Will our intelligence decline as technology continues to advance?
This past week I remember someone saying that as technology advances we all get dumber and dumber. Okay... let me think...
Certainly we have become more dependent on technology as it has become more prominent. Younger generations can barely stay off their cellphones for a few minutes. I don't know what I would do without my laptop - I use it for a lot of different things, including staying in touch with friends, connecting with professors, writing papers (and blogs!), editing pictures, browsing the internet, testing music, checking my email, etc. But does our dependence relate in any way to our intelligence?

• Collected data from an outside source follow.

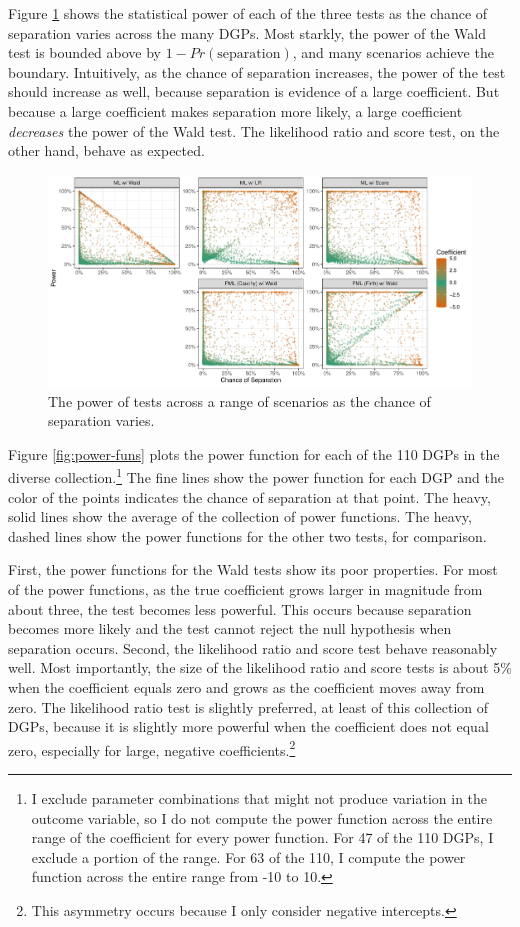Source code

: \documentclass[
]{article}
\begin{document}
Figure \ref{fig:many-sims} shows the statistical power of each of the
three tests as the chance of separation varies across the many DGPs.
Most starkly, the power of the Wald test is bounded above by
\(1 - Pr(\text{separation})\), and many scenarios achieve the boundary.
Intuitively, as the chance of separation increases, the power of the
test should increase as well, because separation is evidence of a large
coefficient. But because a large coefficient makes separation more
likely, a large coefficient \emph{decreases} the power of the Wald test.
The likelihood ratio and score test, on the other hand, behave as
expected.

\begin{figure}[h]
\includegraphics[width=\textwidth]{doc/fig/many-sims.pdf}
\caption{The power of tests across a range of scenarios as the chance of separation varies.}\label{fig:many-sims}
\end{figure}

Figure \ref{fig:power-funs} plots the power function for each of the 110
DGPs in the diverse collection.\footnote{I exclude parameter
  combinations that might not produce variation in the outcome variable,
  so I do not compute the power function across the entire range of the
  coefficient for every power function. For 47 of the 110 DGPs, I
  exclude a portion of the range. For 63 of the 110, I compute the power
  function across the entire range from -10 to 10.} The fine lines show
the power function for each DGP and the color of the points indicates
the chance of separation at that point. The heavy, solid lines show the
average of the collection of power functions. The heavy, dashed lines
show the power functions for the other two tests, for comparison.

First, the power functions for the Wald tests show its poor properties.
For most of the power functions, as the true coefficient grows larger in
magnitude from about three, the test becomes less powerful. This occurs
because separation becomes more likely and the test cannot reject the
null hypothesis when separation occurs. Second, the likelihood ratio and
score test behave reasonably well. Most importantly, the size of the
likelihood ratio and score tests is about 5\% when the coefficient
equals zero and grows as the coefficient moves away from zero. The
likelihood ratio test is slightly preferred, at least of this collection
of DGPs, because it is slightly more powerful when the coefficient does
not equal zero, especially for large, negative coefficients.\footnote{This
  asymmetry occurs because I only consider negative intercepts.}
\end{document}
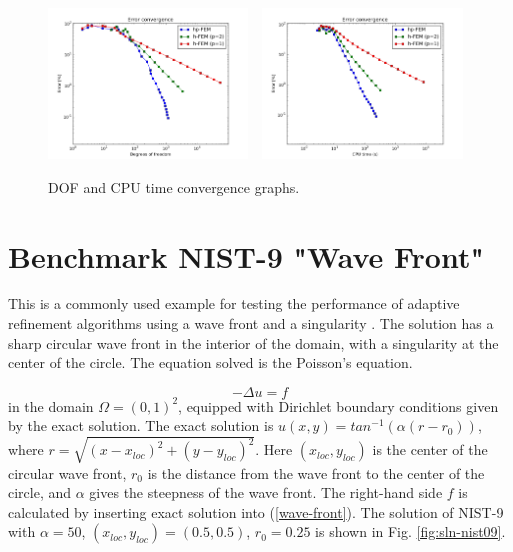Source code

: \documentclass[12pt]{elsarticle}
\begin{document}
\begin{figure}[H]
\centering
\includegraphics[height=4cm]{nist/nist-8/conv_dof_aniso.png}\ \
\includegraphics[height=4cm]{nist/nist-8/conv_cpu_aniso.png}
\caption{DOF and CPU time convergence graphs.}
\label{fig:nist-8-conv}
\vspace{-2mm}
\end{figure}


\section{Benchmark NIST-9 "Wave Front"}
\label{sec:bench-9}

This is a commonly used example for testing the performance of
adaptive refinement algorithms using a wave front and a singularity \cite{mitchell-1, mitchell-2}.
The solution has a sharp circular wave front in the interior of the
domain, with a singularity at the center of the circle.
The equation solved is the Poisson's equation.

\begin{equation} \label{wave-front}
-\Delta u = f
\end{equation}
in the domain $\Omega = (0, 1)^2$, equipped with Dirichlet boundary conditions
given by the exact solution. The exact solution is
$u(x, y) = tan^{-1}(\alpha (r - r_{0}))$,
where $r = \sqrt{(x - x_{loc})^{2} + (y - y_{loc})^{2}}$.
Here $(x_{loc}, y_{loc})$ is the center of the circular wave front,
$r_{0}$ is the distance from the wave front to the center of the circle,
and $\alpha$ gives the steepness of the wave front.
The right-hand side $f$ is calculated by inserting exact solution into (\ref{wave-front}).
The solution of NIST-9 with $\alpha = 50$, $(x_{loc}, y_{loc}) = (0.5, 0.5)$,
$r_{0} = 0.25$ is shown in Fig. \ref{fig:sln-nist09}.
\end{document}
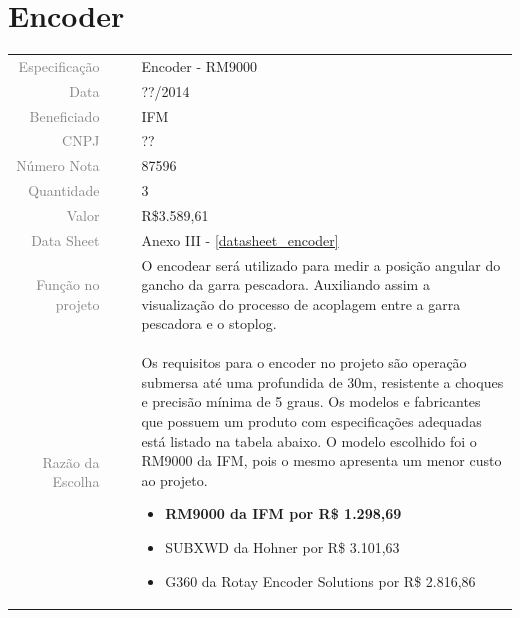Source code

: 

\section{Encoder}
\label{encoder}

 
\begin{table}[ht!]

	\begin{tabular}{r l|l p{12cm} }
		
		\textcolor{gray}{Especificação} &&& 	{Encoder - RM9000 }\\
		\textcolor{gray}{Data} &&& 				{??/2014}\\
        \textcolor{gray}{Beneficiado} &&&		{IFM} \\
        \textcolor{gray}{CNPJ} &&& 				{??} \\
        \textcolor{gray}{Número Nota} &&& 		{87596} \\
		\textcolor{gray}{Quantidade} &&& 		{3} \\
		\textcolor{gray}{Valor} &&& 			{R\$3.589,61} \\
		\textcolor{gray}{Data Sheet} &&& 		{Anexo III - \ref{datasheet_encoder} } \\

		\textcolor{gray}{Função no projeto} &&& {O encodear será utilizado para medir a posição angular do gancho da garra pescadora. Auxiliando assim a visualização do processo de acoplagem entre a garra pescadora e o stoplog.   } \\
		\textcolor{gray}{Razão da Escolha} &&& {Os requisitos para o encoder no projeto são operação submersa até uma profundida de 30m, resistente a choques e precisão mínima de 5 graus.  Os modelos e fabricantes que possuem um produto com especificações adequadas está listado na tabela abaixo. O modelo escolhido foi o RM9000 da IFM, pois o mesmo apresenta um menor custo ao projeto. 
		\begin{itemize}
		  \item \textbf{RM9000 da IFM por R\$ 1.298,69} 
		  \item SUBXWD da Hohner por R\$ 3.101,63
		  \item G360 da Rotay Encoder Solutions por R\$ 2.816,86
		\end{itemize}}
		

	\end{tabular}
\end{table}

\newpage


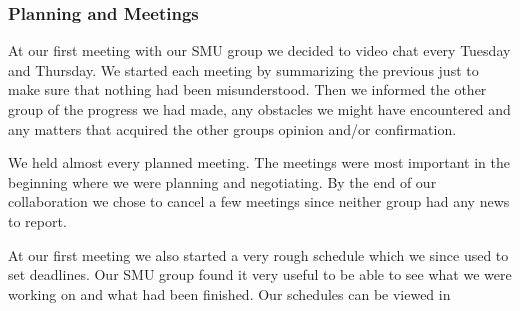 \subsubsection{Planning and Meetings}
At our first meeting with our SMU group we decided to video chat every Tuesday and Thursday. We started each meeting by summarizing the previous just to make sure that nothing had been misunderstood. Then we informed the other group of the progress we had made, any obstacles we might have encountered and any matters that acquired the other groups opinion and/or confirmation. 

We held almost every planned meeting. The meetings were most important in the beginning where we were planning and negotiating. By the end of our collaboration we chose to cancel a few meetings since neither group had any news to report.

At our first meeting we also started a very rough schedule which we since used to set deadlines. Our SMU group found it very useful to be able to see what we were working on and what had been finished.
Our schedules can be viewed in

We often use incorrect spellings to shorten words when we text, and it completely deteriorates our sense of grammar. We also rely on spell check to fix our mistakes, so we don't really learn the correct way to write. Calculators do our math for us! Why waste my time reading when I could just look up the summary on Sparknotes? Yeah, we depend a lot of technology, and we end up paying for it in our breadth of knowledge. I'm not learning things I otherwise would learn without technology, but I am learning things that people without technology wouldn't be able to learn. It's a give and take situation.
Before answering this question, I think one must distinguish between the related, but separate, concepts of knowledge and intelligence. Knowledge refers simply to the amount of information one possesses about the world. Intelligence refers to one's ability to understand, process, and learn new information, and come up with original ideas. I do think that, in some cases, technology can result in decreased knowledge. However, I do not think that it results in decreased intelligence. Furthermore, much of the seeming decrease in knowledge which many modern Americans exhibit is likely due less to technology than to sub-par educational systems. Regardless of the existence of spell-check, if schools require students to write a decent number of papers by hand or on programs without spell-check, the students will learn how to spell. Similarly, reading a lot as a child significantly enhances one's spelling and grammatical skills later in life. Incorporating higher-level reading instruction into lower-grade curricula would help young students develop both better spelling skills and a better grasp of correct grammar.
ReplyDeleteP.S. I also posted this on my blog if you'd rather read it there.
I apologize, I didn't feel the need to clarify the difference between intelligence and knowledge, but you're correct - it doesn't decrease our intelligence, but perhaps just our breadth of knowledge. Certainly hand-writing would help with grammar issues, but as we become more dependent on technology, the need for hand-writing decreases. Correlation? I think so.